I’ve had some hefty doses of stress (I really do hate that word) thrown my way over the past several weeks. People close to me going through struggles, struggles of my own, and some challenging issues at school have pretty much dominated my already-overcrowded brain space lately. By the time I got home from a decidedly unspectacular tech rehearsal for Godspell yesterday, it had all piled up to a nearly unbearable heap on my mind and heart. I felt like launching the sofa through the picture window.

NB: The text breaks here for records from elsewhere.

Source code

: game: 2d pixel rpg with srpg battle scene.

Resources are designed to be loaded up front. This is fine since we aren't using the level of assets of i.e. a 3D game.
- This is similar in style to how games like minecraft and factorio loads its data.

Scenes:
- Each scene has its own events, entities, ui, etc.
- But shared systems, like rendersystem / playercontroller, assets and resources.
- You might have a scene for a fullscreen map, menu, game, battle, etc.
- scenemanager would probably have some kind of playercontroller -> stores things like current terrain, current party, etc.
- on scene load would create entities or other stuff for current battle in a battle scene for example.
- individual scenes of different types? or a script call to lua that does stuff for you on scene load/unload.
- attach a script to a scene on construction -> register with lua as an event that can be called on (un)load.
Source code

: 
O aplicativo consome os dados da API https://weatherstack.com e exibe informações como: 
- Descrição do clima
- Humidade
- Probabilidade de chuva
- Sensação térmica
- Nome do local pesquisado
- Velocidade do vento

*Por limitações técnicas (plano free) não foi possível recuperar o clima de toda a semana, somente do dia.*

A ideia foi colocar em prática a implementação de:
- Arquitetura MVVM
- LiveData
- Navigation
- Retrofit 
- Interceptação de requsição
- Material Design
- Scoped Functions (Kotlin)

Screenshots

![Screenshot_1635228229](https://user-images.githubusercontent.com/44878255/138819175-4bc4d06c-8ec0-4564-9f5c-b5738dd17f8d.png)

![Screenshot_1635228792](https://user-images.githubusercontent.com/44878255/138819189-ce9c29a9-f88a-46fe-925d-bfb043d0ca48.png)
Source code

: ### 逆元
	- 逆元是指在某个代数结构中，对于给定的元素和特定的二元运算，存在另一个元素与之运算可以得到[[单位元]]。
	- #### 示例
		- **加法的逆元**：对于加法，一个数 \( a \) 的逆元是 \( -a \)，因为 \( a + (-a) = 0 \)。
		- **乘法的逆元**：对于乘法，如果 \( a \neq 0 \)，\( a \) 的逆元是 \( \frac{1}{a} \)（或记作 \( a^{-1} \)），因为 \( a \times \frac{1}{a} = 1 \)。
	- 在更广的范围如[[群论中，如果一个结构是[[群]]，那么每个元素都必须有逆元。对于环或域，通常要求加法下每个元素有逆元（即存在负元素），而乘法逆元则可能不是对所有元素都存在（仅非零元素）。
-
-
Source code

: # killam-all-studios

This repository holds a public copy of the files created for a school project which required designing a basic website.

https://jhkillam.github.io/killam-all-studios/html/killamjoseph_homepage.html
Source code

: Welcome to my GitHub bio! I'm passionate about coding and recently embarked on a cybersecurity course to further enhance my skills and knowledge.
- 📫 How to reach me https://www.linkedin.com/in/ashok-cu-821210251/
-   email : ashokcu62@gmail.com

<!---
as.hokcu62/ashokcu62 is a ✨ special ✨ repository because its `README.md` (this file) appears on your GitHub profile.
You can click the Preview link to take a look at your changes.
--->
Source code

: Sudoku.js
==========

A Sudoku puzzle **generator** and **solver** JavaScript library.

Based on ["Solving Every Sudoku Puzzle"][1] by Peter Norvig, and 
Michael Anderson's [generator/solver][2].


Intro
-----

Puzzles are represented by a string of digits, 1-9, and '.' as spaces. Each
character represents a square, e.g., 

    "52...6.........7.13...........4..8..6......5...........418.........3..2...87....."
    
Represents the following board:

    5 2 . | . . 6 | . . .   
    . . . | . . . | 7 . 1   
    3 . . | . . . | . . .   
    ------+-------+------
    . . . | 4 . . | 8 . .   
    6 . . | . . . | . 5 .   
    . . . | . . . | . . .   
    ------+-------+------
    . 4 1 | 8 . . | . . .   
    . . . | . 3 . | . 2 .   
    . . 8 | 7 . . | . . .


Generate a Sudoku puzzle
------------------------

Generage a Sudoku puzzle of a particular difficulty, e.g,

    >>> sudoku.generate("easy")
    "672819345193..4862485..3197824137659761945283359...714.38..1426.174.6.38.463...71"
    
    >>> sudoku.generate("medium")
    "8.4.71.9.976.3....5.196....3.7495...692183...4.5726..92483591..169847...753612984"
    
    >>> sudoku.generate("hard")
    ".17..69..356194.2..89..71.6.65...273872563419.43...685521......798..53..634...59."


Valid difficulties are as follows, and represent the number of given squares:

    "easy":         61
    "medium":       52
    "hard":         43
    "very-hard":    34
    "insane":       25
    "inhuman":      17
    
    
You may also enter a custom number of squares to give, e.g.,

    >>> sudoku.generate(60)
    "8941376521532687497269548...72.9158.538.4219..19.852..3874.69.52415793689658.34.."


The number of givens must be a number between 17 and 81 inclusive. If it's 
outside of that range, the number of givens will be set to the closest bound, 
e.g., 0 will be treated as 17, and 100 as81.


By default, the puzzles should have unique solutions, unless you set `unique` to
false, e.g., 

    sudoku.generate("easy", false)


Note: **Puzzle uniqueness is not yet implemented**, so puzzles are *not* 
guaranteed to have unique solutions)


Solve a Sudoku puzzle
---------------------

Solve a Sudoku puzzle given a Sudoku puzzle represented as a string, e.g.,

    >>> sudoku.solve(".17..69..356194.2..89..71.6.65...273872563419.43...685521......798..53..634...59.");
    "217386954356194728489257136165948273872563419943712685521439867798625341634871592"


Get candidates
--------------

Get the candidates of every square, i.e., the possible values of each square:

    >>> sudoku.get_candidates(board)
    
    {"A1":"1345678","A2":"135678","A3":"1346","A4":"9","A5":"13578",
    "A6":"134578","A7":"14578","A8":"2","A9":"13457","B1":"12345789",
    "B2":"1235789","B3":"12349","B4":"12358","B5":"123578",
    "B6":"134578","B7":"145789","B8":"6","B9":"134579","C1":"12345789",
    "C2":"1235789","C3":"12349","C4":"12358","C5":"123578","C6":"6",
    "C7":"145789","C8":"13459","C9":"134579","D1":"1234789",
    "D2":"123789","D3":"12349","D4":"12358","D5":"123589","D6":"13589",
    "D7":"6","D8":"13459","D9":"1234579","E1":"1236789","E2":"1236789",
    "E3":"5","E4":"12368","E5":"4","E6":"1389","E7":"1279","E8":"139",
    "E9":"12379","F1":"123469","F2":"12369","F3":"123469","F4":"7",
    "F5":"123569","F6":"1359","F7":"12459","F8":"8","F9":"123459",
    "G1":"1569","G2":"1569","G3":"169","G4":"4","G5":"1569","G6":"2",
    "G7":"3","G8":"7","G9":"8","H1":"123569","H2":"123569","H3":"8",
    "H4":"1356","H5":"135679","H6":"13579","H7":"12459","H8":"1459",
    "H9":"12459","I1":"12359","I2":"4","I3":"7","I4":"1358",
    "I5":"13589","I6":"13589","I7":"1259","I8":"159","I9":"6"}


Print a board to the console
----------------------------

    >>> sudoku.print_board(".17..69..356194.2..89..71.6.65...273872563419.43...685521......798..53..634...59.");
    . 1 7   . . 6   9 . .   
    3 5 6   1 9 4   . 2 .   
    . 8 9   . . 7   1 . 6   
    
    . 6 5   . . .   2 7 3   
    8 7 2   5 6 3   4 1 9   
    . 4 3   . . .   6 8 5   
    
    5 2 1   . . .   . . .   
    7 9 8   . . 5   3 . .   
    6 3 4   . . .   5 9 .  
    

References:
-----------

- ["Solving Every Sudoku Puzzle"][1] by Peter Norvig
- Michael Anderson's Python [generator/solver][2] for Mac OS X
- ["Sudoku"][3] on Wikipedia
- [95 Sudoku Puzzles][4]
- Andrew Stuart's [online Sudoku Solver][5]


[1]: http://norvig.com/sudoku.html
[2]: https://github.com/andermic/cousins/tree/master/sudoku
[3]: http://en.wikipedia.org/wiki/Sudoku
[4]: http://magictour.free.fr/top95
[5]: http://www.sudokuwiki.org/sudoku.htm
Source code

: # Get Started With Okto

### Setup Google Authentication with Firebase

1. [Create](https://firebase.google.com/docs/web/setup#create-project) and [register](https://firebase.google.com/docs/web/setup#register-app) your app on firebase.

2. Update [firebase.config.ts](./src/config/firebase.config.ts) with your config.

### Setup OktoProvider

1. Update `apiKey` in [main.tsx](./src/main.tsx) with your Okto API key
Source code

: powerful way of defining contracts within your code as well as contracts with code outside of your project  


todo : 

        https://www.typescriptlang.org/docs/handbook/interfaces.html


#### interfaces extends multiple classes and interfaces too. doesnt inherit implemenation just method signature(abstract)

I knew I couldn’t dwell on it, because the Js were due to arrive in an hour for a sleepover, and I didn’t want them absorbing any of my negative vibe. So I sat down and thought some thoughts. Here’s what I came up with:
- No matter how much you want it and strive for it (and in this case, it’s what I want for others as well as myself), sometimes what you want isn’t what’s going to be. It’s crucial that you become OK with it eventually, because it’s going to hurt only one person in the end: you.
- Stop trying to manage — and torture yourself with worry about — other people’s problems. You can’t own it all. You didn’t cause it, and it’s not up to you to fix it.
- The silly song “Accentuate the Positive” actually speaks some truth: If you don’t try to spread joy and minimize gloom in your life, pandemonium is likely to sneak up on you and take over. I can’t let that happen.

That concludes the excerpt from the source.